What's your idea of the sequence of events where a crowd of unarmed people in the Capitol "easily" would have led to thousands of lives being lost?


What makes you think they were all unarmed?


Tribalism is destroying our country, and articles like this promote it.


So we should just forget about 1/6 then? Got it.


Not in the least. But when someone (rightly) condemns 1/6 then throws out a veiled threat of violence to businesses who don't agree with him politically, the argument goes way out the window.

We need a lot less of "it's ok when WE do it" and a lot more "This is not ok for anyone".


> The terrorist attack of 1/6 raised deeper questions about how our country is governed, and who we have become as a people.

Are we talking about the rioters or the guy who left the pipe bombs?


[flagged]


How so?


> The scenario then goes like this. The Republicans win back the House and Senate in 2022, in part thanks to voter suppression. The Republican candidate in 2024 loses the popular vote by several million and the electoral vote by the margin of a few states. State legislatures, claiming fraud, alter the electoral count vote. The House and Senate accept that altered count. The losing candidate becomes the president. We no longer have "democratically elected government." And people are angry.

This is preposterous. Donald Trump, a former POTUS, has been completely defanged and deplatformed by Silicon Valley and the broader media infrastructure. Any suggestion that the officially reported election results were not legitimate was banished and fact-checked into oblivion -- why should we believe things would go any differently in 2024?

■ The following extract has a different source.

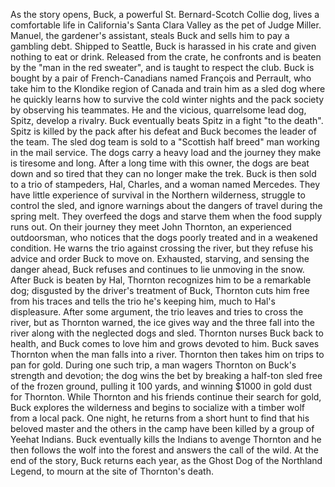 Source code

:  As the story opens, Buck, a powerful St. Bernard-Scotch Collie dog, lives a comfortable life in California's Santa Clara Valley as the pet of Judge Miller. Manuel, the gardener's assistant, steals Buck and sells him to pay a gambling debt. Shipped to Seattle, Buck is harassed in his crate and given nothing to eat or drink. Released from the crate, he confronts and is beaten by the "man in the red sweater", and is taught to respect the club. Buck is bought by a pair of French-Canadians named François and Perrault, who take him to the Klondike region of Canada and train him as a sled dog where he quickly learns how to survive the cold winter nights and the pack society by observing his teammates. He and the vicious, quarrelsome lead dog, Spitz, develop a rivalry. Buck eventually beats Spitz in a fight "to the death". Spitz is killed by the pack after his defeat and Buck becomes the leader of the team. The sled dog team is sold to a "Scottish half breed" man working in the mail service. The dogs carry a heavy load and the journey they make is tiresome and long. After a long time with this owner, the dogs are beat down and so tired that they can no longer make the trek. Buck is then sold to a trio of stampeders, Hal, Charles, and a woman named Mercedes. They have little experience of survival in the Northern wilderness, struggle to control the sled, and ignore warnings about the dangers of travel during the spring melt. They overfeed the dogs and starve them when the food supply runs out. On their journey they meet John Thornton, an experienced outdoorsman, who notices that the dogs poorly treated and in a weakened condition. He warns the trio against crossing the river, but they refuse his advice and order Buck to move on. Exhausted, starving, and sensing the danger ahead, Buck refuses and continues to lie unmoving in the snow. After Buck is beaten by Hal, Thornton recognizes him to be a remarkable dog; disgusted by the driver's treatment of Buck, Thornton cuts him free from his traces and tells the trio he's keeping him, much to Hal's displeasure. After some argument, the trio leaves and tries to cross the river, but as Thornton warned, the ice gives way and the three fall into the river along with the neglected dogs and sled. Thornton nurses Buck back to health, and Buck comes to love him and grows devoted to him. Buck saves Thornton when the man falls into a river. Thornton then takes him on trips to pan for gold. During one such trip, a man wagers Thornton on Buck's strength and devotion; the dog wins the bet by breaking a half-ton sled free of the frozen ground, pulling it 100 yards, and winning $1000 in gold dust for Thornton. While Thornton and his friends continue their search for gold, Buck explores the wilderness and begins to socialize with a timber wolf from a local pack. One night, he returns from a short hunt to find that his beloved master and the others in the camp have been killed by a group of Yeehat Indians. Buck eventually kills the Indians to avenge Thornton and he then follows the wolf into the forest and answers the call of the wild. At the end of the story, Buck returns each year, as the Ghost Dog of the Northland Legend, to mourn at the site of Thornton's death.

This whole "attack on our democracy" narrative of the Jan 6 riot is being used to buttress some truly histrionic fears. For the sake of argument, let's say that the people attacking the Capitol on Jan 6 had successfully made it to the Senate chamber and torn Mike Pence limb from limb (I have to put it in these terms because they didn't bring any lethal weapons to their "insurrection"). What then? Is there a clause in the Constitution that says "if you kill the VP while the electoral vote is being tallied you get to pick the new POTUS?" No -- they would have been gassed and gunned down by the military and the vote would have proceeded with Nancy Pelosi as the new chair. Whatever the motivations of the people in the crowd, their "coup" lasted all of 4 hours and didn't even cause enough mayhem to prevent the Senate from resuming its normal business that same day. Let's chill out a bit maybe.


> Donald Trump, a former POTUS, has been completely defanged and deplatformed

Maybe so, but he still holds a lot of sway over Republican voters. "The 17-19 May national poll found that 53% of Republicans believe Trump, their party’s nominee, is the “true president” now, compared with 3% of Democrats and 25% of all Americans." I'm not sure I'd call that "defanged" https://www.theguardian.com/us-news/2021/may/24/republicans-...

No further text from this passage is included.